- **YOUR ASSIGNMENT**
Copy each line below holding "mbox".

[Plain-text document sources]
---*---
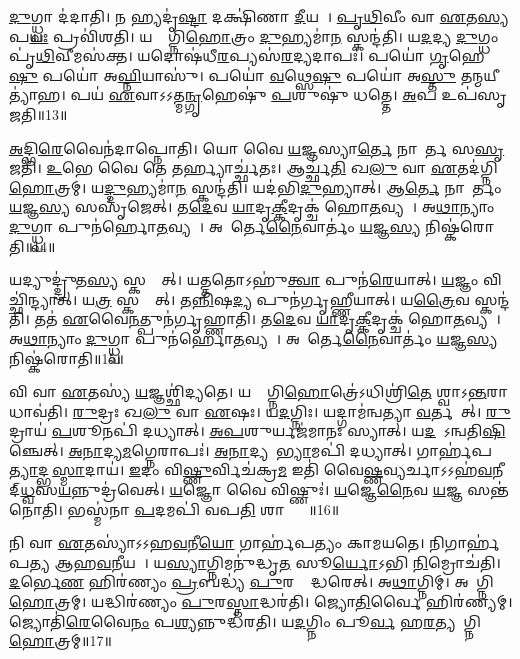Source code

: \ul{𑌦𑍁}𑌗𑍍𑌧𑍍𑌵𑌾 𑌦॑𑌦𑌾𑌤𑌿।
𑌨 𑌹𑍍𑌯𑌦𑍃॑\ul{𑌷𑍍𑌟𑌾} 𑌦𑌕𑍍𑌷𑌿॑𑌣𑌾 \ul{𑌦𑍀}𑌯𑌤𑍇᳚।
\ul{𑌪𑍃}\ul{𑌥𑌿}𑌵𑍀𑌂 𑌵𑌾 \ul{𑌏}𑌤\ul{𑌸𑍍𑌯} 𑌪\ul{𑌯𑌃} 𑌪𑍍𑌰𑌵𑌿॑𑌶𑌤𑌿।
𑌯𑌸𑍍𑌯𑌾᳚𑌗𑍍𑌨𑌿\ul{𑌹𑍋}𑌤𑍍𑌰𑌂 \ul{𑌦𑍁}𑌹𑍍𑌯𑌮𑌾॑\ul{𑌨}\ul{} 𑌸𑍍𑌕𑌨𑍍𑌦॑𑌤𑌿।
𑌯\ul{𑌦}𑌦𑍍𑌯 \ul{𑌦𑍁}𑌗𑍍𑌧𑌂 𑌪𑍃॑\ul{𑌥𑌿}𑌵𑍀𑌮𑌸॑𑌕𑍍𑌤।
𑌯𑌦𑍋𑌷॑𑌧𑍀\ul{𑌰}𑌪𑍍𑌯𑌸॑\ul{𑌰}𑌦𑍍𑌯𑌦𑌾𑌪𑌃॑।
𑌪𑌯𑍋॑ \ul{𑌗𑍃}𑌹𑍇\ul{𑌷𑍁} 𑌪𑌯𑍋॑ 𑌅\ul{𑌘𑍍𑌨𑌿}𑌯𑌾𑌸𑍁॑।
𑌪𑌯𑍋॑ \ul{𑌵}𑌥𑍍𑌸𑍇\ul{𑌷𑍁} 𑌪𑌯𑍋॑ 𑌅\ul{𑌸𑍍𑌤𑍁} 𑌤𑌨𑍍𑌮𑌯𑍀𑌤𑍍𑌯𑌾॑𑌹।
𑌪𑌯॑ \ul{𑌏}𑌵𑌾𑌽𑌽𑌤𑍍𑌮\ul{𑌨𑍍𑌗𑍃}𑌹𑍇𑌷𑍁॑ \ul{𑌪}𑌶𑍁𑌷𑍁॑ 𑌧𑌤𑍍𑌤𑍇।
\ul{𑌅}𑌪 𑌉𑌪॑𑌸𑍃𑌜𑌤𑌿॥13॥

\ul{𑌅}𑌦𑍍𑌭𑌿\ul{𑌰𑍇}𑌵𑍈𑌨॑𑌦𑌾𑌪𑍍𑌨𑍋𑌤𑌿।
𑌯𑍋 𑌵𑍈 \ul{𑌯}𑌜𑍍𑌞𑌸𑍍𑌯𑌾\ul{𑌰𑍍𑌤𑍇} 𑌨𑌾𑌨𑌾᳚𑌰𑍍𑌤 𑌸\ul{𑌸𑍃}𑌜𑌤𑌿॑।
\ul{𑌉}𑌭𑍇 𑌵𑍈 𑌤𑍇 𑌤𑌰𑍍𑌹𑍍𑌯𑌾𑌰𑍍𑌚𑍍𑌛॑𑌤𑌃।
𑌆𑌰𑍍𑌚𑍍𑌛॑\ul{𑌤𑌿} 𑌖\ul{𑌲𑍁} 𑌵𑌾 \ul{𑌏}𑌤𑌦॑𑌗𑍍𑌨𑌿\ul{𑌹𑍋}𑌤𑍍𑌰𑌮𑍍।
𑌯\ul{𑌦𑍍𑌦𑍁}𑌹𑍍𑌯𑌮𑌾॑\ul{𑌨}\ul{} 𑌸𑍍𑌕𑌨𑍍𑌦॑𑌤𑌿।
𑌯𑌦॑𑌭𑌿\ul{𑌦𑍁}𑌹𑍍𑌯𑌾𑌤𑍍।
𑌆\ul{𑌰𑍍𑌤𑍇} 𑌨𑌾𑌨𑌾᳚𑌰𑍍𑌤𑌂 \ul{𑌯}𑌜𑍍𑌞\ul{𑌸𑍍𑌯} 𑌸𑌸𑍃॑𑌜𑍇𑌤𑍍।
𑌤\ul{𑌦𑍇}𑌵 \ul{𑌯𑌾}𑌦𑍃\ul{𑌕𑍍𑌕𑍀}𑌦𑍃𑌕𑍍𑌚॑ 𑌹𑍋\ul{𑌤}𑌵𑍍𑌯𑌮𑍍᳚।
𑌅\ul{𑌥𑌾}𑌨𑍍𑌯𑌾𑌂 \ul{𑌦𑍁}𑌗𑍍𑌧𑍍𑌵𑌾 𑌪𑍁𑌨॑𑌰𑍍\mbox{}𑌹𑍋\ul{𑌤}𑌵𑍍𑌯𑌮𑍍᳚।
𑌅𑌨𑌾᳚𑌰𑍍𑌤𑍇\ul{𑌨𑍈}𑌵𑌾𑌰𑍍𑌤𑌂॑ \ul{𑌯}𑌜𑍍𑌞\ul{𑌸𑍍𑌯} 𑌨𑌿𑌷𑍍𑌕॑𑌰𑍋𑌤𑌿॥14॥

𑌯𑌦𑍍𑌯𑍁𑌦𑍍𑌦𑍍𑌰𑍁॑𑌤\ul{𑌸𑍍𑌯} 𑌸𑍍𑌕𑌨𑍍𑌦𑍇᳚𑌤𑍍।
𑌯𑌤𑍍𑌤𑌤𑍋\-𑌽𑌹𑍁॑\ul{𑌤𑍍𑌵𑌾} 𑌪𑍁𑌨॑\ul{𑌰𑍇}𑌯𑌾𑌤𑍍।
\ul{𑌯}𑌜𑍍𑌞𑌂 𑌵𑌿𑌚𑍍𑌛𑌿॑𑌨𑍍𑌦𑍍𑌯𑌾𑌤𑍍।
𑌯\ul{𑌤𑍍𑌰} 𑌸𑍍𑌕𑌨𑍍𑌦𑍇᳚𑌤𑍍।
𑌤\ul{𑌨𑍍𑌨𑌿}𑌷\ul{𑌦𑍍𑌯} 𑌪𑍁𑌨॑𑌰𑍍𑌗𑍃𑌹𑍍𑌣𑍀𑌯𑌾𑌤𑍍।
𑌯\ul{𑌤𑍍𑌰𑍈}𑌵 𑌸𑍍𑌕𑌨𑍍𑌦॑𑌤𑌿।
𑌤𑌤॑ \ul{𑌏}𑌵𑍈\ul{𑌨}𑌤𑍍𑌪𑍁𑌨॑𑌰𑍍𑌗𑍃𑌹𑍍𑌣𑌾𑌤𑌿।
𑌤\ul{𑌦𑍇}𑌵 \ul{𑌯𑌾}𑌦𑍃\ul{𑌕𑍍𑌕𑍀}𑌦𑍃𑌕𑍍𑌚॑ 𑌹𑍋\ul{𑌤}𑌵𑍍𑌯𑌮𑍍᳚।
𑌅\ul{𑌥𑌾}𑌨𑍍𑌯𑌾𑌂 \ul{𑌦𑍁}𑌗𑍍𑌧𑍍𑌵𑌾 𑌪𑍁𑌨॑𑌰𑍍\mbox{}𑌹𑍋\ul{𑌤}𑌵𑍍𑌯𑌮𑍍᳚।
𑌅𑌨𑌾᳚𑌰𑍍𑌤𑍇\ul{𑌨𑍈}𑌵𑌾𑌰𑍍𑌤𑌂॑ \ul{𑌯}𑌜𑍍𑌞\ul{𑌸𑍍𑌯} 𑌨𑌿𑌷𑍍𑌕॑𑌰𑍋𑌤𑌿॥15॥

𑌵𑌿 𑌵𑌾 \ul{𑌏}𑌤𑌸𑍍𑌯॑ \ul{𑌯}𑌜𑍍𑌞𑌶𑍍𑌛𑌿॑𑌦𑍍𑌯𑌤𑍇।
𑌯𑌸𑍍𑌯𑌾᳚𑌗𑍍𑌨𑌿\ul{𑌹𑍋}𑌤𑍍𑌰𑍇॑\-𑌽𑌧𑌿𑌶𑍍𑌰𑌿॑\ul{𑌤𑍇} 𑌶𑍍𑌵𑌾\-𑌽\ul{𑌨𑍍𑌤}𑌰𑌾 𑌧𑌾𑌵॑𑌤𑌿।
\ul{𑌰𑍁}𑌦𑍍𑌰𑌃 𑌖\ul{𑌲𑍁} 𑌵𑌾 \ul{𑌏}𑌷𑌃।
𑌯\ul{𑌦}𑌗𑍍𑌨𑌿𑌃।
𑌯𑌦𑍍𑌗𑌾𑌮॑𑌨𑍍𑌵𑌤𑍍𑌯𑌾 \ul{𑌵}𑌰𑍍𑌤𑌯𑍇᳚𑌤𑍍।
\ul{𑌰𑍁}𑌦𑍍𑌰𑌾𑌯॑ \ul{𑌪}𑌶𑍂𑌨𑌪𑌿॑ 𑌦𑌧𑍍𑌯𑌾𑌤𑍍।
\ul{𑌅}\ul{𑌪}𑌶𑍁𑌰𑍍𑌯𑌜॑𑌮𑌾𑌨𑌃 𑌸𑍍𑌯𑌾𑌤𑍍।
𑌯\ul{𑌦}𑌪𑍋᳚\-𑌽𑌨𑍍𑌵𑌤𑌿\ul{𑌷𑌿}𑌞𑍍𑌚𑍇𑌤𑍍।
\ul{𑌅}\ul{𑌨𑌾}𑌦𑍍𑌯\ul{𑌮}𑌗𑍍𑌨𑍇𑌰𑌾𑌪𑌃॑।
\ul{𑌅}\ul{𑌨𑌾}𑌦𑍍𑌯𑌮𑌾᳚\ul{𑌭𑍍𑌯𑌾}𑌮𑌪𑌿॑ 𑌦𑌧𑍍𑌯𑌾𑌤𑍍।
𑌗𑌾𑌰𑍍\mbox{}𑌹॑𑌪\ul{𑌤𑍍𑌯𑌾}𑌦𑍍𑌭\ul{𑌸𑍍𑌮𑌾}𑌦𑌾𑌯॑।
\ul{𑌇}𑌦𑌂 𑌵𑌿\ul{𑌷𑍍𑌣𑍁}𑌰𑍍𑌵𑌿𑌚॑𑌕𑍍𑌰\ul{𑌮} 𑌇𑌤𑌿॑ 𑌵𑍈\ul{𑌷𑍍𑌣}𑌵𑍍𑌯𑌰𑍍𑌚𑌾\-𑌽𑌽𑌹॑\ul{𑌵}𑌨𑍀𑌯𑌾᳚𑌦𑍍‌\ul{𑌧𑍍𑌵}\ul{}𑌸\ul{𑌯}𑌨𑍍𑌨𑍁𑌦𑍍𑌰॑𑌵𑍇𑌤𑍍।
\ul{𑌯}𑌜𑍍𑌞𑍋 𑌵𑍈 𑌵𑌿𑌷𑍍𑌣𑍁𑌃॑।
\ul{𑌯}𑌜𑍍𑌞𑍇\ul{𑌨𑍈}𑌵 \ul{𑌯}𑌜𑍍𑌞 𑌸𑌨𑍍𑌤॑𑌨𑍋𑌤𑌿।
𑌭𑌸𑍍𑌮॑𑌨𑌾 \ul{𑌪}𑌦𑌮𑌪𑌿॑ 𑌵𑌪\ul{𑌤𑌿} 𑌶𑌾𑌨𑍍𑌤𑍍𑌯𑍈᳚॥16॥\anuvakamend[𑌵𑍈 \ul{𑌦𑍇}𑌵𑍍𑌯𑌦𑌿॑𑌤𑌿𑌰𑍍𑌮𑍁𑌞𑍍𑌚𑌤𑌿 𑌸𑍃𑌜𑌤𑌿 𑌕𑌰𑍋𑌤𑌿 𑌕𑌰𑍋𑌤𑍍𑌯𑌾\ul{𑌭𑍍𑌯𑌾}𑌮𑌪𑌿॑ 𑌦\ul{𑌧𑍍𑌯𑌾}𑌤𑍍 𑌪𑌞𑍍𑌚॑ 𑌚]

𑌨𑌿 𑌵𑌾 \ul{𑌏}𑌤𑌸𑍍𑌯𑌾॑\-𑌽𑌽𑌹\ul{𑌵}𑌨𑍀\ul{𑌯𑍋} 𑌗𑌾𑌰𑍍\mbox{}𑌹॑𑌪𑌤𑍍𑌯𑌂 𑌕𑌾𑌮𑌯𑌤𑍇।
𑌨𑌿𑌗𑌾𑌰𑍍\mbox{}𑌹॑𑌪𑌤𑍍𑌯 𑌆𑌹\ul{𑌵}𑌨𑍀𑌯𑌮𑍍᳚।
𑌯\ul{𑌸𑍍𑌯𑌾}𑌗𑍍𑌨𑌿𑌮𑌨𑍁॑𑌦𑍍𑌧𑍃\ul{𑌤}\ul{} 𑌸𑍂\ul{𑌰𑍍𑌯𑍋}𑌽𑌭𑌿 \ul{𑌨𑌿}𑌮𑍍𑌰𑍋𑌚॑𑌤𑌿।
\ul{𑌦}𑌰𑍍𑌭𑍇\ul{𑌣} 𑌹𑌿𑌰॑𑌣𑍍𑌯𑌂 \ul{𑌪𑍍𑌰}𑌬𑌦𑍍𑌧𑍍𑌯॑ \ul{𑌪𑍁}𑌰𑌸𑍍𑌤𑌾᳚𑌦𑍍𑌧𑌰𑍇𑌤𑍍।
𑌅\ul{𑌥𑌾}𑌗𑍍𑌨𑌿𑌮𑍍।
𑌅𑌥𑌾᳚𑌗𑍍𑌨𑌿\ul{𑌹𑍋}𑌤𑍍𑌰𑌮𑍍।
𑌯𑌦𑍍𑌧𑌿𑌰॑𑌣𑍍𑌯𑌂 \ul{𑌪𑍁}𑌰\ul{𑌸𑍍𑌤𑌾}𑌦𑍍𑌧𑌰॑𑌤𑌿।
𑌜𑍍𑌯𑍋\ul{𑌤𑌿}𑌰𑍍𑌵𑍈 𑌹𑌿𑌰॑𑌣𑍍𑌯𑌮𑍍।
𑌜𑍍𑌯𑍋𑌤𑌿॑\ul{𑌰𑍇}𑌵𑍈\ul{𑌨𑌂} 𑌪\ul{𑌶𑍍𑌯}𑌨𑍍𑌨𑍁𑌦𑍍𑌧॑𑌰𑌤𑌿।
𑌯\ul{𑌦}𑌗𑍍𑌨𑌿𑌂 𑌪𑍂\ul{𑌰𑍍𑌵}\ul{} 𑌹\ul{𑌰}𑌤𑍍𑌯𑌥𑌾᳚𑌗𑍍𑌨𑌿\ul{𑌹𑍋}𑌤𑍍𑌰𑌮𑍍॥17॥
---*---
- **FINISHED EXERCISE**
𑌅\ul{𑌥𑌾}𑌨𑍍𑌯𑌾𑌂 \ul{𑌦𑍁}𑌗𑍍𑌧𑍍𑌵𑌾 𑌪𑍁𑌨॑𑌰𑍍\mbox{}𑌹𑍋\ul{𑌤}𑌵𑍍𑌯𑌮𑍍᳚।
𑌅\ul{𑌥𑌾}𑌨𑍍𑌯𑌾𑌂 \ul{𑌦𑍁}𑌗𑍍𑌧𑍍𑌵𑌾 𑌪𑍁𑌨॑𑌰𑍍\mbox{}𑌹𑍋\ul{𑌤}𑌵𑍍𑌯𑌮𑍍᳚।
𑌗𑌾𑌰𑍍\mbox{}𑌹॑𑌪\ul{𑌤𑍍𑌯𑌾}𑌦𑍍𑌭\ul{𑌸𑍍𑌮𑌾}𑌦𑌾𑌯॑।
𑌨𑌿 𑌵𑌾 \ul{𑌏}𑌤𑌸𑍍𑌯𑌾॑\-𑌽𑌽𑌹\ul{𑌵}𑌨𑍀\ul{𑌯𑍋} 𑌗𑌾𑌰𑍍\mbox{}𑌹॑𑌪𑌤𑍍𑌯𑌂 𑌕𑌾𑌮𑌯𑌤𑍇।
𑌨𑌿𑌗𑌾𑌰𑍍\mbox{}𑌹॑𑌪𑌤𑍍𑌯 𑌆𑌹\ul{𑌵}𑌨𑍀𑌯𑌮𑍍᳚।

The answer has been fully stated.